This talk presents a continuous application example that relies on Spark FAIR scheduler as the conductor to orchestrate the entire “lambda architecture” in a single spark context. As a typical time series event stream analysis might involved, there are four key components:
– an ETL step to store the raw data
– a series of real time aggregation on the joint of streaming input and historical data to power a model
– model execution
– ad-hoc query for human inspection.
The key benefits of this setup compared to a typical design that has a bunch of Spark application running individually are
1. Decouple streaming batches process from triggering model calculation, model calculations are triggered at a different pace from the stream processing.
2. Model is always processing the latest data, using pure rdd APIs.
3. Launch various operations in different threads on the driver node, ensuring them got submitted to the appropriate fair scheduler pool. Let FAIR scheduler to do the resource distribution.
4. Share code and time by sharing the actual data transformation (like the rdds in the intermediate steps).
5. Support adhoc queries on intermediate state without a dedicated serving layer or output protocol.

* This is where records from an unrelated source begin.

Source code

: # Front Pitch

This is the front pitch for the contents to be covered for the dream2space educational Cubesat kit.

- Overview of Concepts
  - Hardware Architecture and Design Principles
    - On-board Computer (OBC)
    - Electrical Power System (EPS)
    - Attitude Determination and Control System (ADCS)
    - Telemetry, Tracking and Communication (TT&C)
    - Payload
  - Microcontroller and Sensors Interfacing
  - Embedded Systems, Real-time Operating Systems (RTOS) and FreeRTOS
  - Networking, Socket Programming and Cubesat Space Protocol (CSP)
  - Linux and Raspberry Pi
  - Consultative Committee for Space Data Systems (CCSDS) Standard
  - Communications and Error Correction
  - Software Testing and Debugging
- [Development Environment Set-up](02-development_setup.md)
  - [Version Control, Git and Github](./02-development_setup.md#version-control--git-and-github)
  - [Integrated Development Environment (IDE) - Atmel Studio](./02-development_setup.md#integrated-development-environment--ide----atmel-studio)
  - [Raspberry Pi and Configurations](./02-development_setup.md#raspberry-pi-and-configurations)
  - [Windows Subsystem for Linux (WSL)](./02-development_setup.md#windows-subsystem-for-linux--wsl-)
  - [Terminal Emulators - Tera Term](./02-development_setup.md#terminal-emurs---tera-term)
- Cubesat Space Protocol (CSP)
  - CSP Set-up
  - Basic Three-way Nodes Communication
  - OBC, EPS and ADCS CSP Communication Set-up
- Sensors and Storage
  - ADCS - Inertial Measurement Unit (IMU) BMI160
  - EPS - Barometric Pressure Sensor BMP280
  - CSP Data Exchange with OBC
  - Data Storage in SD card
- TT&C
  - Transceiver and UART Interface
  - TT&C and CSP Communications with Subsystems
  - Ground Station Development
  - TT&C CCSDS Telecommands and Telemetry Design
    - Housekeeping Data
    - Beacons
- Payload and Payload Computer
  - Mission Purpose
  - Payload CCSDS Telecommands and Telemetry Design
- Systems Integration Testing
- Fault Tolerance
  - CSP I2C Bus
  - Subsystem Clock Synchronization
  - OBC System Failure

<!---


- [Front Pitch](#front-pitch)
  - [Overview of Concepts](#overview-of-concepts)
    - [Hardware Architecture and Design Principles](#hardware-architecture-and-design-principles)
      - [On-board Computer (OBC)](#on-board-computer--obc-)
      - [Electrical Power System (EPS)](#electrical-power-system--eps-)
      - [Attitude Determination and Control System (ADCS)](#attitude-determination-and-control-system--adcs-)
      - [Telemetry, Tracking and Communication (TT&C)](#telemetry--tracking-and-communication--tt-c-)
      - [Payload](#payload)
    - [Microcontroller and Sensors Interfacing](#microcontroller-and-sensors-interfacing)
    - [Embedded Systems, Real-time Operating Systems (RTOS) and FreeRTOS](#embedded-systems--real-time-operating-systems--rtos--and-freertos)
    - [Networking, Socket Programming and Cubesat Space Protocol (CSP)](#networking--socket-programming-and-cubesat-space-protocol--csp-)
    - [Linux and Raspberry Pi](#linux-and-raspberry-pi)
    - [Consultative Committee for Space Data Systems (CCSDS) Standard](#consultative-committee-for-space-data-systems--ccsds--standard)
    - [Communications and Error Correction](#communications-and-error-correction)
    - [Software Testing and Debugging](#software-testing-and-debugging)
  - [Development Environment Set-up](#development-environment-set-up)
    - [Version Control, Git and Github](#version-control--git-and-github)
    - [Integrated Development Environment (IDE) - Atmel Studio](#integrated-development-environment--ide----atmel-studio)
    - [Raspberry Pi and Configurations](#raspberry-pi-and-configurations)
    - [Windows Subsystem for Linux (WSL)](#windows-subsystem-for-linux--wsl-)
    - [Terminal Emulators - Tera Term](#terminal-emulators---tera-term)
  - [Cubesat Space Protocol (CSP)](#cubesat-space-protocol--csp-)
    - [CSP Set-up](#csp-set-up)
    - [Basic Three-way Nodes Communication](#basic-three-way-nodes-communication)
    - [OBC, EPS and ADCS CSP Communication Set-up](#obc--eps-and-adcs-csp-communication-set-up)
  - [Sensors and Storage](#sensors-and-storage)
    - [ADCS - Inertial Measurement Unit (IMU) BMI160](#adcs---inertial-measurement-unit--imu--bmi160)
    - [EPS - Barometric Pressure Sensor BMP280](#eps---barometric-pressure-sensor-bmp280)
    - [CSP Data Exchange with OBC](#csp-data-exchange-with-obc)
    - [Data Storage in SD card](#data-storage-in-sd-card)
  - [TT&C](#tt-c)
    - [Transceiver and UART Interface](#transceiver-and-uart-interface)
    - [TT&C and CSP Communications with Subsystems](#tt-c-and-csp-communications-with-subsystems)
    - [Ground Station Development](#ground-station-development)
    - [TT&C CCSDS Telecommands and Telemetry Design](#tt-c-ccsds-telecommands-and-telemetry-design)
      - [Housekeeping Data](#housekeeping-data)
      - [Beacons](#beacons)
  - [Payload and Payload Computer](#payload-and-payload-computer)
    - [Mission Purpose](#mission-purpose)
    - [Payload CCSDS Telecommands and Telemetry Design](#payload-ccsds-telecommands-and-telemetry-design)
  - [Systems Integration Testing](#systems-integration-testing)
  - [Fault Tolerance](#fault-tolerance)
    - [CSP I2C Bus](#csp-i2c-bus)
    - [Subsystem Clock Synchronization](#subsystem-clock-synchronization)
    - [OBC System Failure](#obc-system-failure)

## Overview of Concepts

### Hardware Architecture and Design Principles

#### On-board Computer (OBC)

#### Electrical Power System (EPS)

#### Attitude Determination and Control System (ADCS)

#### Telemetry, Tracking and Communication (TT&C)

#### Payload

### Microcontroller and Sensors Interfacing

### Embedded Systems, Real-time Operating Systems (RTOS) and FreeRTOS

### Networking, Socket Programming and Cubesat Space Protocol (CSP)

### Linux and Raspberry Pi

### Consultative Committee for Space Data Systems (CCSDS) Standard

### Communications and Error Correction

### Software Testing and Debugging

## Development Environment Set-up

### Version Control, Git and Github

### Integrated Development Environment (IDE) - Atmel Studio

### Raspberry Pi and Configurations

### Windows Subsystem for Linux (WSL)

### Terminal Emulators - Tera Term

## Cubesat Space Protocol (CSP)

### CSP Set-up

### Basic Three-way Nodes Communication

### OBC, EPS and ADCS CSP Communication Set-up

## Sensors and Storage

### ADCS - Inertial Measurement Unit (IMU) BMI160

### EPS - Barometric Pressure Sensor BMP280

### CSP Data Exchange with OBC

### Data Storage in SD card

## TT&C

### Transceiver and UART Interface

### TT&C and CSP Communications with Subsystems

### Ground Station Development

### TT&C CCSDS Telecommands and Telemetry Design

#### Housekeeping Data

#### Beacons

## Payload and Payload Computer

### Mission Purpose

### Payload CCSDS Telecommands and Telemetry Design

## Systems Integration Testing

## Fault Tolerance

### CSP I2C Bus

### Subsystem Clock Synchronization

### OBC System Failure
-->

6. Only one app to monitor and tune.
Session hashtag: #SFdev17
Robert has a hybrid background of Stats, Econ and CS. He enjoys making decisions, especially through the system he built. During his three years at Groupon, he uses Spark to support a production low-latency anti-hacker system. To run the system faster and more robust, he has experimented multiple “hidden” usage patterns, which are not yet well-known by the vast majority, and has also written tools to fulfill these ideas. One of his tools, Sparklint, was open sourced during Spark Summit EU 2016.